Over 1000 miles to go, sailing over the deep ocean and its underwater ridges and mountains. Above the sea level, oceanographic currents, upwellings, gyres, and eddies translate into winds, clouds, showers, and storms related to the atmospheric circulation. Whether that along the day, from a tempestuous start, develops to a more stable situation, though still shifting between 25 to 30kn, but with the showers and blasts easing to 35kn.
Still on decks that often dip in the water, permanent and the keen voyage crew that feels adventurous enough to let a hand, brace a bit squarer and set the Upper Topsails.
A look at the weather forecast tells about another day of similar conditions, but on gradually easing winds and abating seas.
South America, South Africa, Tristan in-between, and our track shows in the wheelhouse computer screen, layered with graphics of the current wind situation and the prevision for the next days related to the passing atmospheric systems. Even though with limited communication facilities with the rest of the world, Europa manages to stay in contact with basic text emails and downloading those forecasts, which are becoming indispensable in modern sailing times to follow set schedules with just a relative margin of manoeuvre.
They show the plotted location and movements of the atmospheric Highs and Lows that dictate the winds we need to accomplish the voyage. So far they display a High-Pressure system located to our NW, while a large Depression keeps on its path just below us at our SE. Good location for the Europa to run her way eastwards on strong Southwesterly winds.
Roughly located at the Eastern coasts of South Africa a characteristic High pressure with light and unstable winds at its center, usually makes for sailing vessels following our same route to slightly divert southwards from a straight course.

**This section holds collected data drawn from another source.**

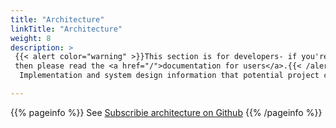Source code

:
 ```yaml
---
title: "Architecture"
linkTitle: "Architecture"
weight: 8
description: >
 {{< alert color="warning" >}}This section is for developers- if you're looking to <em>use</em> Subscribie, 
 then please read the <a href="/">documentation for users</a>.{{< /alert >}}
  Implementation and system design information that potential project contributors can consult.  

---
```


{{% pageinfo %}}
See [Subscribie architecture on Github](https://github.com/Subscribie/subscribie#architecture)
{{% /pageinfo %}}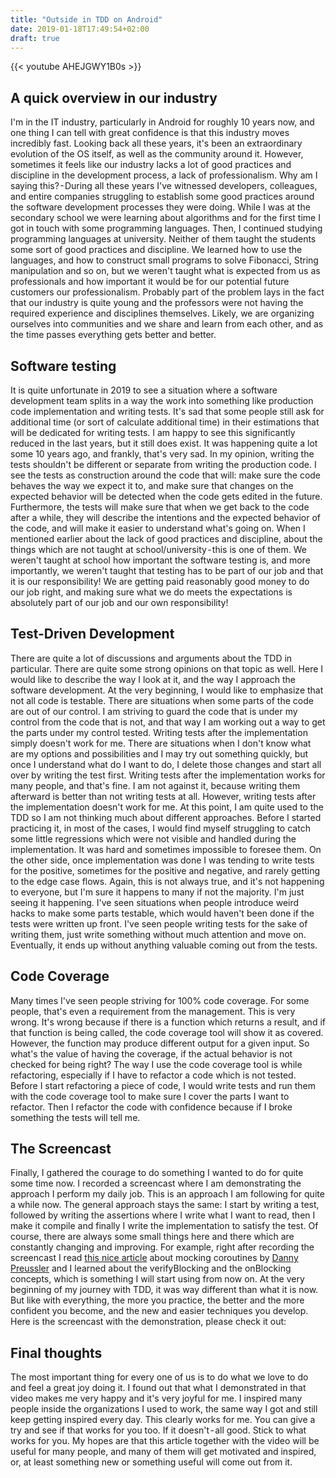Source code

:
 ```yaml
---
title: "Outside in TDD on Android"
date: 2019-01-18T17:49:54+02:00
draft: true
---
```


{{< youtube AHEJGWY1B0s >}}

## A quick overview in our industry
I'm in the IT industry, particularly in Android for roughly 10 years now, and one thing I can tell with great confidence is that this industry moves incredibly fast. Looking back all these years, it's been an extraordinary evolution of the OS itself, as well as the community around it. However, sometimes it feels like our industry lacks a lot of good practices and discipline in the development process, a lack of professionalism. Why am I saying this? - During all these years I've witnessed developers, colleagues, and entire companies struggling to establish some good practices around the software development processes they were doing. While I was at the secondary school we were learning about algorithms and for the first time I got in touch with some programming languages. Then, I continued studying programming languages at university. Neither of them taught the students some sort of good practices and discipline. We learned how to use the languages, and how to construct small programs to solve Fibonacci, String manipulation and so on, but we weren't taught what is expected from us as professionals and how important it would be for our potential future customers our professionalism. Probably part of the problem lays in the fact that our industry is quite young and the professors were not having the required experience and disciplines themselves. Likely, we are organizing ourselves into communities and we share and learn from each other, and as the time passes everything gets better and better.

## Software testing
It is quite unfortunate in 2019 to see a situation where a software development team splits in a way the work into something like production code implementation and writing tests. It's sad that some people still ask for additional time (or sort of calculate additional time) in their estimations that will be dedicated for writing tests. I am happy to see this significantly reduced in the last years, but it still does exist. It was happening quite a lot some 10 years ago, and frankly, that's very sad. In my opinion, writing the tests shouldn't be different or separate from writing the production code. I see the tests as construction around the code that will: make sure the code behaves the way we expect it to, and make sure that changes on the expected behavior will be detected when the code gets edited in the future. Furthermore, the tests will make sure that when we get back to the code after a while, they will describe the intentions and the expected behavior of the code, and will make it easier to understand what's going on. When I mentioned earlier about the lack of good practices and discipline, about the things which are not taught at school/university - this is one of them. We weren't taught at school how important the software testing is, and more importantly, we weren't taught that testing has to be part of our job and that it is our responsibility! We are getting paid reasonably good money to do our job right, and making sure what we do meets the expectations is absolutely part of our job and our own responsibility!

## Test-Driven Development
There are quite a lot of discussions and arguments about the TDD in particular. There are quite some strong opinions on that topic as well. Here I would like to describe the way I look at it, and the way I approach the software development. At the very beginning, I would like to emphasize that not all code is testable. There are situations when some parts of the code are out of our control. I am striving to guard the code that is under my control from the code that is not, and that way I am working out a way to get the parts under my control tested. Writing tests after the implementation simply doesn't work for me. There are situations when I don't know what are my options and possibilities and I may try out something quickly, but once I understand what do I want to do, I delete those changes and start all over by writing the test first. Writing tests after the implementation works for many people, and that's fine. I am not against it, because writing them afterward is better than not writing tests at all. However, writing tests after the implementation doesn't work for me. At this point, I am quite used to the TDD so I am not thinking much about different approaches. Before I started practicing it, in most of the cases, I would find myself struggling to catch some little regressions which were not visible and handled during the implementation. It was hard and sometimes impossible to foresee them. On the other side, once implementation was done I was tending to write tests for the positive, sometimes for the positive and negative, and rarely getting to the edge case flows. Again, this is not always true, and it's not happening to everyone, but I'm sure it happens to many if not the majority. I'm just seeing it happening. I've seen situations when people introduce weird hacks to make some parts testable, which would haven't been done if the tests were written up front. I've seen people writing tests for the sake of writing them, just write something without much attention and move on. Eventually, it ends up without anything valuable coming out from the tests.

## Code Coverage
Many times I've seen people striving for 100% code coverage. For some people, that's even a requirement from the management. This is very wrong. It's wrong because if there is a function which returns a result, and if that function is being called, the code coverage tool will show it as covered. However, the function may produce different output for a given input. So what's the value of having the coverage, if the actual behavior is not checked for being right? The way I use the code coverage tool is while refactoring, especially if I have to refactor a code which is not tested. Before I start refactoring a piece of code, I would write tests and run them with the code coverage tool to make sure I cover the parts I want to refactor. Then I refactor the code with confidence because if I broke something the tests will tell me.

## The Screencast
Finally, I gathered the courage to do something I wanted to do for quite some time now. I recorded a screencast where I am demonstrating the approach I perform my daily job. This is an approach I am following for quite a while now. The general approach stays the same: I start by writing a test, followed by writing the assertions where I write what I want to read, then I make it compile and finally I write the implementation to satisfy the test. Of course, there are always some small things here and there which are constantly changing and improving. For example, right after recording the screencast I read [this nice article](https://medium.com/@dpreussler/mocking-coroutines-7024073a8c09) about mocking coroutines by [Danny Preussler](https://twitter.com/PreusslerBerlin) and I learned about the verifyBlocking and the onBlocking concepts, which is something I will start using from now on. At the very beginning of my journey with TDD, it was way different than what it is now. But like with everything, the more you practice, the better and the more confident you become, and the new and easier techniques you develop. Here is the screencast with the demonstration, please check it out:

## Final thoughts
The most important thing for every one of us is to do what we love to do and feel a great joy doing it. I found out that what I demonstrated in that video makes me very happy and it's very joyful for me. I inspired many people inside the organizations I used to work, the same way I got and still keep getting inspired every day. This clearly works for me. You can give a try and see if that works for you too. If it doesn't - all good. Stick to what works for you. My hopes are that this article together with the video will be useful for many people, and many of them will get motivated and inspired, or, at least something new or something useful will come out from it.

Then coming up north again when closer to land. There, back or close to the roaring 40’s once more, the general wind patterns keep blowing Eastwards.
Nowadays, widespread availability of this knowledge, satellite information, countless weather stations, oceanic buoys collecting and sending data, computer modeling, weather prevision systems, and a whole scholar specialty in meteorology, represent the evolution of what started in the 18-hundreds. By then, a well-known name to all of us, Robert FitzRoy, developed a great interest in this matter from his experiences as a salty Captain, explorer, and surveyor of new lands and seas. Developing the fundamental techniques for weather forecasting and warnings of upcoming storms at sea he was determined to try whatever he could do to save the lives of fellow sailors. At a time when space exploration, satellite communication, computers, and software didn’t even enter humankind's minds, he designed the first prototypes of weather stations and issued his firsts warnings for ships sailing close to the coast, conveyed through the use of a set of visual signals from shore stations.
His understanding of how the weather works was in use as well for vessels en route around South Africa during the Golden Age of sailing, when square-rigged ships explored the four corners of the world, traded goods, and carried settlers with them.
A share of the same beaten track we follow now to reach Cape Town.